Single by OsamaSon
- Released: October 2, 2024
- Genre: Rage; trap;
- Length: 1:46
- Label: Atlantic;
- Songwriter: Amari Deshawn Adham Middleton
- Producer: Ok

OsamaSon singles chronology
| "Poster" (2023) | "IK What You Did Last Summer" (2024) | "Just Score It" (2024) |

Music video
- "IK What You Did Last Summer" on YouTube

= IK What You Did Last Summer =

2024 single by OsamaSon

"IK What You Did Last Summer" (stylized in all lowercase, expanded "I Know What You Did Last Summer", abbreviated as "IKWYDLS") is a single by American rapper OsamaSon, released on October 2, 2024, through Atlantic Records.

==Background and composition==
The single was produced by OsamaSon's frequent collaborator Ok, who had previewed one version of the track as early as June 14, 2024, prior to its official release. According to HotNewHipHop, "IK What You Did Last Summer" uses the same beat as "California" by fellow rapper Nettspend, a frequent collaborator of OsamaSon's, and the song includes a shoutout to Nettspend in its lyrics.

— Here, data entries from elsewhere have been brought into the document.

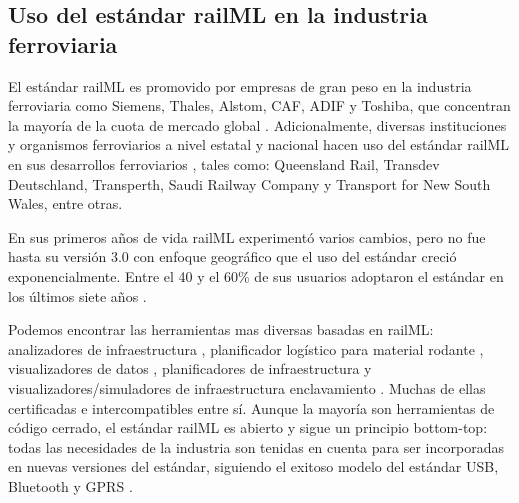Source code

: \subsection{Uso del estándar railML en la industria ferroviaria}

    El estándar railML es promovido por empresas de gran peso en la industria ferroviaria como Siemens, Thales, Alstom, CAF, ADIF y Toshiba, que concentran la mayoría de la cuota de mercado global \cite{PARTNERS}. Adicionalmente, diversas instituciones y organismos ferroviarios a nivel estatal y nacional hacen uso del estándar railML en sus desarrollos ferroviarios \cite{PARTNERS}, tales como: Queensland Rail, Transdev Deutschland, Transperth, Saudi Railway Company y Transport for New South Wales, entre otras.

    En sus primeros años de vida railML experimentó varios cambios, pero no fue hasta su versión 3.0 con enfoque geográfico que el uso del estándar creció exponencialmente. Entre el 40 y el 60\% de sus usuarios adoptaron el estándar en los últimos siete años \cite{PARTNERS}.

    Podemos encontrar las herramientas mas diversas basadas en railML: analizadores de infraestructura \cite{MAPREX}, planificador logístico para material rodante \cite{IVU}, visualizadores de datos \cite{RAILVIVID}, planificadores de infraestructura \cite{VISALL3D} y visualizadores/simuladores de infraestructura enclavamiento \cite{DESIGN4RAIL}. Muchas de ellas certificadas e intercompatibles entre sí. Aunque la mayoría son herramientas de código cerrado, el estándar railML es abierto y sigue un principio bottom-top: todas las necesidades de la industria son tenidas en cuenta para ser incorporadas en nuevas versiones del estándar, siguiendo el exitoso modelo del estándar USB, Bluetooth y GPRS \cite{USB,BLUETOOTH,GPRS}. 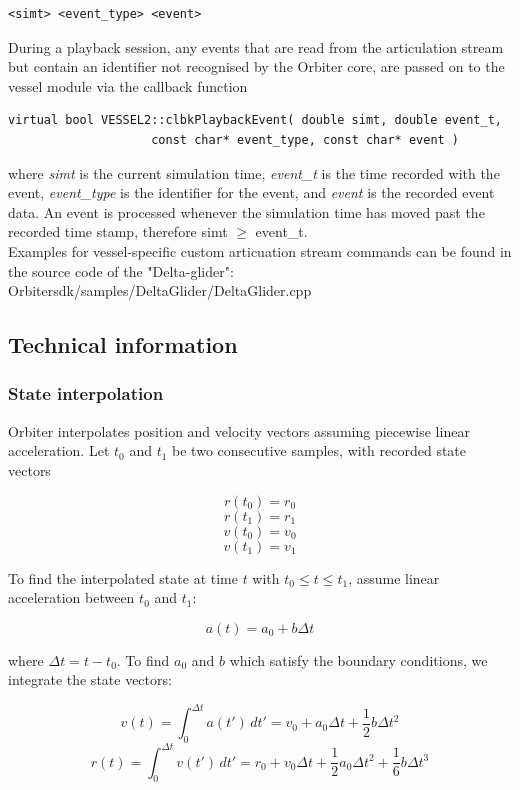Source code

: \documentclass[Orbiter Technical Reference.tex]{subfiles}
\begin{document}
\begin{lstlisting}[language=OSFS]
<simt> <event_type> <event>
\end{lstlisting}

\noindent
During a playback session, any events that are read from the articulation stream but contain an identifier not recognised by the Orbiter core, are passed on to the vessel module via the callback function

\begin{lstlisting}
virtual bool VESSEL2::clbkPlaybackEvent( double simt, double event_t,
					const char* event_type, const char* event )
\end{lstlisting}

\noindent
where \textit{simt} is the current simulation time, \textit{event\_t} is the time recorded with the event, \textit{event\_type} is the identifier for the event, and \textit{event} is the recorded event data. An event is processed whenever the simulation time has moved past the recorded time stamp, therefore simt $\geq$ event\_t.\\
Examples for vessel-specific custom articuation stream commands can be found in the source code of the "Delta-glider": Orbitersdk/samples/DeltaGlider/DeltaGlider.cpp

\subsection{Technical information}
\subsubsection{State interpolation}
Orbiter interpolates position and velocity vectors assuming piecewise linear acceleration. Let $t_{0}$ and $t_{1}$ be two consecutive samples, with recorded state vectors

\[ r(t_{0}) = r_{0} \]
\[ r(t_{1}) = r_{1} \]
\[ v(t_{0}) = v_{0} \]
\[ v(t_{1}) = v_{1} \]

\noindent
To find the interpolated state at time $t$ with $t_{0} \leq t \leq t_{1}$, assume linear acceleration between $t_{0}$ and $t_{1}$:

\[ a(t) = a_{0} + b\Delta t \]

\noindent
where $\Delta t = t - t_{0}$. To find $a_{0}$ and $b$ which satisfy the boundary conditions, we integrate the state vectors:

\[ v(t) = \int_{0}^{\Delta t} a(t') \,dt' = v_{0} + a_{0} \Delta t + \frac{1}{2}b \Delta t^{2} \]
\[ r(t) = \int_{0}^{\Delta t} v(t') \,dt' = r_{0} + v_{0} \Delta t + \frac{1}{2} a_{0} \Delta t^{2} + \frac{1}{6} b \Delta t^{3} \]
\end{document}
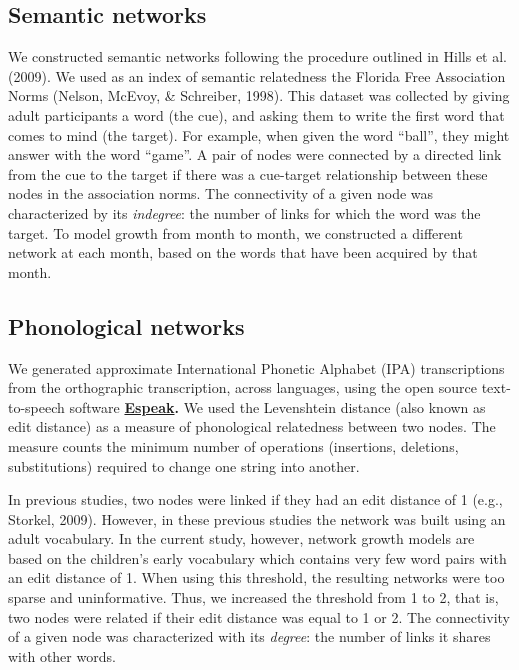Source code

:\documentclass[10pt, letterpaper]{article}
\begin{document}
\subsection{Semantic networks}\label{semantic-networks}

We constructed semantic networks following the procedure outlined in
Hills et al. (2009). We used as an index of semantic relatedness the
Florida Free Association Norms (Nelson, McEvoy, \& Schreiber, 1998).
This dataset was collected by giving adult participants a word (the
cue), and asking them to write the first word that comes to mind (the
target). For example, when given the word ``ball'', they might answer
with the word ``game''. A pair of nodes were connected by a directed
link from the cue to the target if there was a cue-target relationship
between these nodes in the association norms. The connectivity of a
given node was characterized by its \emph{indegree}: the number of links
for which the word was the target. To model growth from month to month,
we constructed a different network at each month, based on the words
that have been acquired by that month.

\subsection{Phonological networks}\label{phonological-networks}

We generated approximate International Phonetic Alphabet (IPA)
transcriptions from the orthographic transcription, across languages,
using the open source text-to-speech software
\textbf{\href{http://http://espeak.sourceforge.net/}{Espeak}.} We used
the Levenshtein distance (also known as edit distance) as a measure of
phonological relatedness between two nodes. The measure counts the
minimum number of operations (insertions, deletions, substitutions)
required to change one string into another.

In previous studies, two nodes were linked if they had an edit distance
of 1 (e.g., Storkel, 2009). However, in these previous studies the
network was built using an adult vocabulary. In the current study,
however, network growth models are based on the children's early
vocabulary which contains very few word pairs with an edit distance of
1. When using this threshold, the resulting networks were too sparse and
uninformative. Thus, we increased the threshold from 1 to 2, that is,
two nodes were related if their edit distance was equal to 1 or 2. The
connectivity of a given node was characterized with its \emph{degree}:
the number of links it shares with other words.
\end{document}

At the time of its release, unreviewed annotations on Genius speculated that OsamaSon was working on a project referred to as jumpout, reported to be his third mixtape.

Complex writer Antonio Johri, in a retrospective on rage rap, credited production to Wegonebeok ( Ok) and described the beat as featuring a "chiptune-inspired" loop running frenetically beneath a distorted bassline, over which OsamaSon delivers "thin, monotone vocals."

==Reception==
According to HotNewHipHop, the single became OsamaSon's biggest track of 2024 up to that point, surpassing two million streams within weeks of its release.

Complex included the song at number 15 on its list of the 15 best rage rap songs of all time, with Johri writing that OsamaSon has "carved out a lane for himself by pushing the boundaries of minimalistic lyricism and maximizing bass-heavy production."

Verge Magazine ranked "Ik What You Did Last Summer" third on its list of the top 10 OsamaSon songs, writing that it blends nostalgic lyricism with aggressive rage rap production, positioning it as both a "danceable ear-worm" and a memorable anthem. The magazine noted OsamaSon himself had described the song as making listeners feel alive and moving, and that it consistently ranks among his most-played songs on streaming platforms.

HotNewHipHop later described the song as being part of a string of buzzworthy 2024 singles, alongside "Withdrawals" and "popstar," released while OsamaSon prepared his anticipated Jump Out mixtape. The song was also mentioned in coverage of OsamaSon's first headlining tour of Australia, announced for October 2026, as one of the tracks for which he is known.